A Pantynova, marca brasileira que diz priorizar o bem-estar para todos os gêneros e sexualidades, registrou um aumento de 10% nas vendas de harness no Carnaval. Comumente ligada a fetiches sexuais, a peça, feita de duas tiras finas que abraçam o peitoral, predominou nos bloquinhos.
Pudera. É, afinal, o primeiro Carnaval depois da quarentena contra a Covid-19, e o tesão acumulado parece ter enfim explodido. A tendência, no entanto, já era vista aqui e ali há alguns anos, principalmente no exterior.
A Miami Swim Week, evento de moda praia realizado no balneário americano, foi tomada pelos biquínis de asa-delta no ano passado. Mais recentemente, em fevereiro, a Gucci pôs não só mulheres, mas homens também na passarela da Semana de Moda de Milão para desfilar com a "G string".
A peça é uma espécie de biquíni ou sunga que tem a traseira feita apenas de uma tira finíssima que é completamente engolida pelo bumbum, algo parecido com o que Anitta, por exemplo, usou para gravar o videoclipe de "Vai Malandra".
Professora de história da moda na Fundação Armando Álvares Penteado, a Faap, Maíra Zimmermann acredita que muitas mulheres estão se relacionando com o próprio corpo de uma maneira mais hedonista, sensual e lúdica.
É, para ela, uma tendência que vem na esteira de como elas têm mudado sua relação com o assédio e a autoestima.
Ela afirma que o corpo com curvas abundantes à mostra, como o de Anitta, poderia ser considerado vulgar se visto pela ótica do esguio, que domina as passarelas e editoriais da alta-costura.
No entanto, já há alguns anos, ela diz, o corpo próximo à magreza extrema divide o posto de desejado com o curvilíneo de figuras como Kim Kardashian e Luísa Sonza.
As mulheres não estão sozinhas. Nos bloquinhos de rua, muitos homens aderiram às calças legging, aos collants e aos croppeds, peças historicamente associadas ao corpo feminino.
Segundo o designer Mário Queiroz, autor do livro "Homens e Moda no Século 21", esta é também uma maneira que os homens encontraram de se juntar às mulheres feministas para contestar o patriarcado por meio da sensualidade. "O padrão do homem severo está desmoronando", diz ele.
Depois de aderirem a shorts cada vez mais curtos hoje produzidos até por marcas alguns patamares acima do circuito de fast-fashion, com tecidos como sarja e linho e à cintura caída que revela pedaços generosos da cueca, muitos, principalmente os gays, têm usado sungas ultracavadas, contra o bermudão de surfista que, até pouco tempo atrás, dominava a paisagem praiana.
Peças com furos que expõem a pele e camisetas de uma só manga são outros exemplos de como o homem está seguindo os passos da mulher tal qual elas fazem com minissaias e os biquínis de asa-delta ou fio-dental.
É verdade que os homens já exibiram o corpo antes.

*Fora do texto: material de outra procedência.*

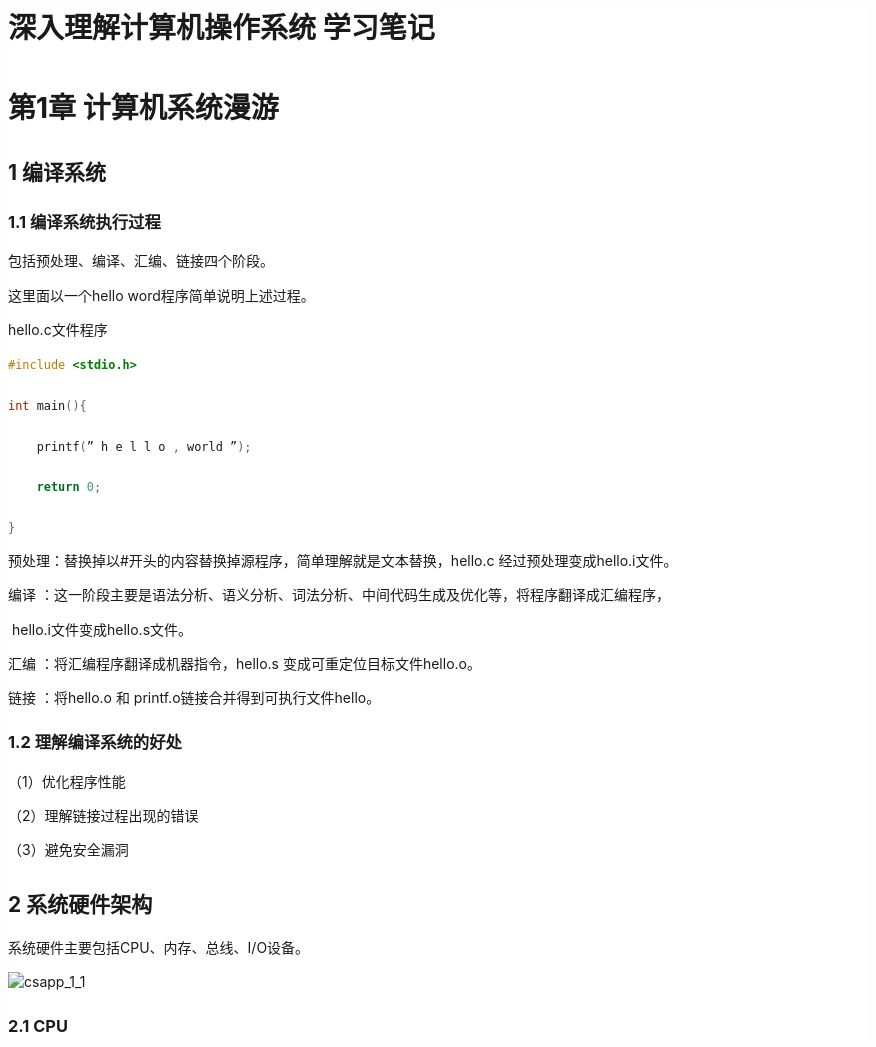 

# 深入理解计算机操作系统 学习笔记

# 第1章  计算机系统漫游

## 1 编译系统

### 1.1 编译系统执行过程

包括预处理、编译、汇编、链接四个阶段。

这里面以一个hello word程序简单说明上述过程。

hello.c文件程序

```c
#include <stdio.h>

int main(){

    printf(” h e l l o , world ”);

    return 0;

}
```



预处理：替换掉以#开头的内容替换掉源程序，简单理解就是文本替换，hello.c 经过预处理变成hello.i文件。

编译    ：这一阶段主要是语法分析、语义分析、词法分析、中间代码生成及优化等，将程序翻译成汇编程序，

​               hello.i文件变成hello.s文件。

汇编    ：将汇编程序翻译成机器指令，hello.s 变成可重定位目标文件hello.o。

链接    ：将hello.o 和 printf.o链接合并得到可执行文件hello。

### 1.2 理解编译系统的好处

（1）优化程序性能

（2）理解链接过程出现的错误

（3）避免安全漏洞

## 2 系统硬件架构

系统硬件主要包括CPU、内存、总线、I/O设备。

![csapp_1_1](C:\Users\lenovo\Desktop\CSAPP\csapp_note\pictures\csapp_1_1.PNG)

### 2.1 CPU
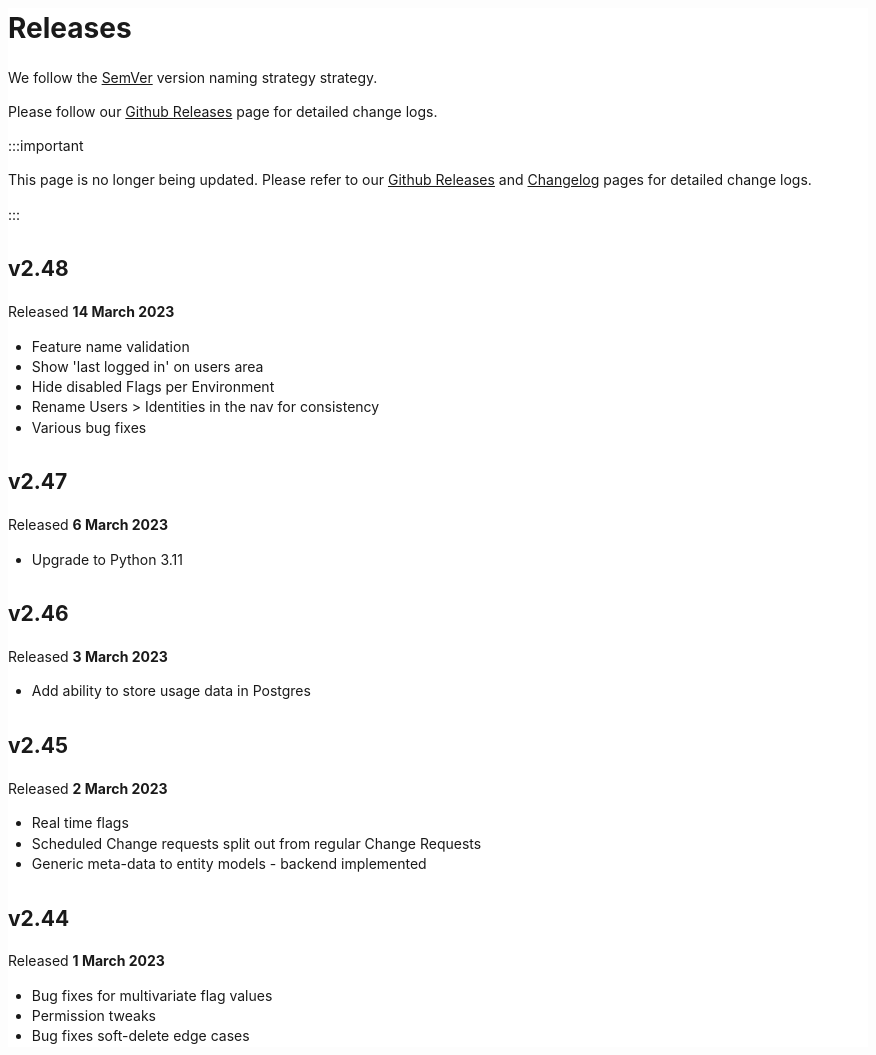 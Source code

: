 # Releases

We follow the [SemVer](https://semver.org/) version naming strategy strategy.

Please follow our [Github Releases](https://github.com/Flagsmith/flagsmith/releases) page for detailed change logs.

:::important

This page is no longer being updated. Please refer to our
[Github Releases](https://github.com/Flagsmith/flagsmith/releases) and
[Changelog](https://github.com/Flagsmith/flagsmith/blob/main/CHANGELOG.md) pages for detailed change logs.

:::

## v2.48

Released **14 March 2023**

- Feature name validation
- Show 'last logged in' on users area
- Hide disabled Flags per Environment
- Rename Users > Identities in the nav for consistency
- Various bug fixes

## v2.47

Released **6 March 2023**

- Upgrade to Python 3.11

## v2.46

Released **3 March 2023**

- Add ability to store usage data in Postgres

## v2.45

Released **2 March 2023**

- Real time flags
- Scheduled Change requests split out from regular Change Requests
- Generic meta-data to entity models - backend implemented

## v2.44

Released **1 March 2023**

- Bug fixes for multivariate flag values
- Permission tweaks
- Bug fixes soft-delete edge cases
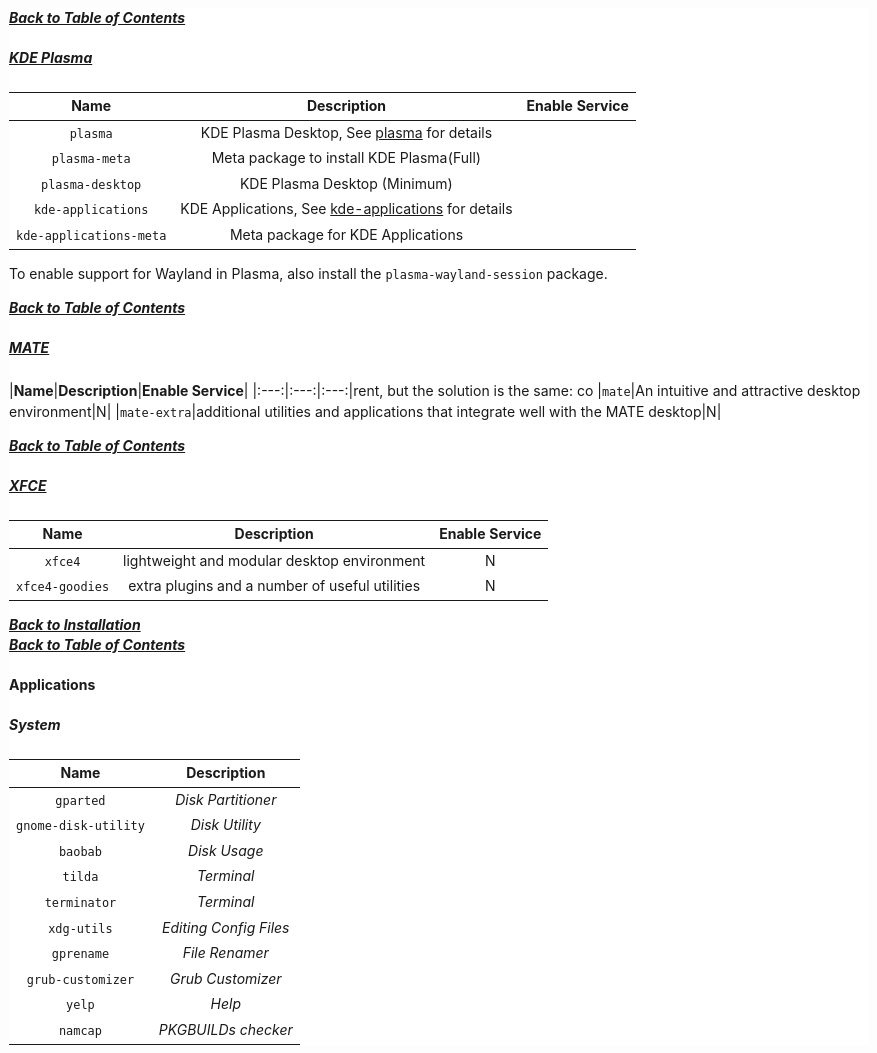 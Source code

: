 ***[Back to Table of Contents](#TOC)***

##### <a name="5b8e"></a> **[KDE Plasma](https://wiki.archlinux.org/index.php/KDE_Plasma)**

|**Name**|**Description**|**Enable Service**|
|:---:|:---:|:---:|
|`plasma`|KDE Plasma Desktop, See [plasma](#7ni) for details|
|`plasma-meta`|Meta package to install KDE Plasma(Full)|
|`plasma-desktop`|KDE Plasma Desktop (Minimum)|
|`kde-applications`|KDE Applications, See [kde-applications](#7nj) for details|
|`kde-applications-meta`|Meta package for KDE Applications|

To enable support for Wayland in Plasma, also install the `plasma-wayland-session` package. 

***[Back to Table of Contents](#TOC)***

##### <a name="5b8f"></a> **[MATE](https://wiki.archlinux.org/index.php/MATE)**

|**Name**|**Description**|**Enable Service**|
|:---:|:---:|:---:|rent, but the solution is the same: co
|`mate`|An intuitive and attractive desktop environment|N|
|`mate-extra`|additional utilities and applications that integrate well with the MATE desktop|N|

***[Back to Table of Contents](#TOC)***

##### <a name="5b8g"></a> **[XFCE](https://wiki.archlinux.org/index.php/Xfce)**

|**Name**|**Description**|**Enable Service**|
|:---:|:---:|:---:|
|`xfce4`|lightweight and modular desktop environment|N|
|`xfce4-goodies`|extra plugins and a number of useful utilities|N|

***[Back to Installation](#3)***  
***[Back to Table of Contents](#TOC)***

#### <a name="5b9"></a> **Applications**

##### <a name="5b9a"></a> **System**

|**Name**|**Description**|
|:---:|:---:|
|`gparted`|*Disk Partitioner*|
|`gnome-disk-utility`|*Disk Utility*|
|`baobab`|*Disk Usage*|
|`tilda`| *Terminal*|
|`terminator`| *Terminal*|
|`xdg-utils`| *Editing Config Files*|
|`gprename`|*File Renamer*|
|`grub-customizer`|*Grub Customizer*|
|`yelp`|*Help*|
|`namcap`|*PKGBUILDs checker*|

Jovens soldados que retornaram musculosos da Segunda Guerra Mundial posaram usando tanguinha para a extinta revista de fisiculturismo Physique Pictorial.
No Brasil, Fernando Gabeira importou a peça para a praia de Ipanema em plena ditadura militar.
A novidade, diz Queiroz, o estilista, é a pluralidade dos corpos, o que ganha cada vez mais força conforme as marcas aderem aos corpos que vão além do magro e musculoso. A Bannanna, dedicada aos homens gays, por exemplo, expandiu o catálogo de sungas cavadas e cuecas fio-dental para collants e maiôs em uma coleção para o Carnaval.
Embora os gays ainda sejam o maior público da Bannanna, os homens heterossexuais estão aderindo à tendência. Nelson Silva, criador e diretor da marca, diz que há mulheres que vão à sua loja, no bairro paulistano de Pinheiros, comprar as peças para seus namorados e maridos.